# [Your objective]
Which lines in the data below contain the word "textbf"? Return each of them.

########################################

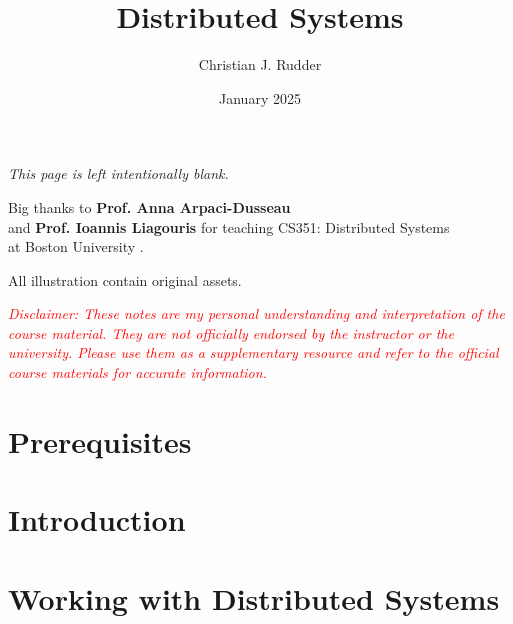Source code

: \documentclass{memoir}
\title{Distributed Systems}
\author{Christian J. Rudder}
\date{January 2025}
\begin{document}
\maketitle
\setcounter{secnumdepth}{2}
\setcounter{tocdepth}{3}

\tableofcontents

\newpage
\thispagestyle{empty}
\mbox{}
\vfill
\begin{center}
    \textit{This page is left intentionally blank.}
\end{center}
\vfill
\newpage
\thispagestyle{empty}
\mbox{}
\vfill
\begin{center}
    \Large{Big thanks to \textbf{Prof. Anna Arpaci-Dusseau}}\\
    and  \textbf{Prof. Ioannis Liagouris}
    \normalsize 
    for teaching CS351: Distributed Systems\\
    at Boston University \cite{liagouris_cs351}.\\
\end{center}

\vfill

\begin{center}
    \noindent All illustration contain original assets.
\end{center}
    \begin{center}
        \textcolor{red}{\textit{Disclaimer: These notes are my personal understanding and interpretation of the course material. 
        They are not officially endorsed by the instructor or the university. Please use them as a supplementary resource and refer 
        to the official course materials for accurate information.}}
    \end{center}

    \chapter*{Prerequisites}
    
    
\chapter{Introduction}







\chapter{Working with Distributed Systems}
















\end{document}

########################################

# [Problem solution]
    \Large{Big thanks to \textbf{Prof. Anna Arpaci-Dusseau}}\\
    and  \textbf{Prof. Ioannis Liagouris}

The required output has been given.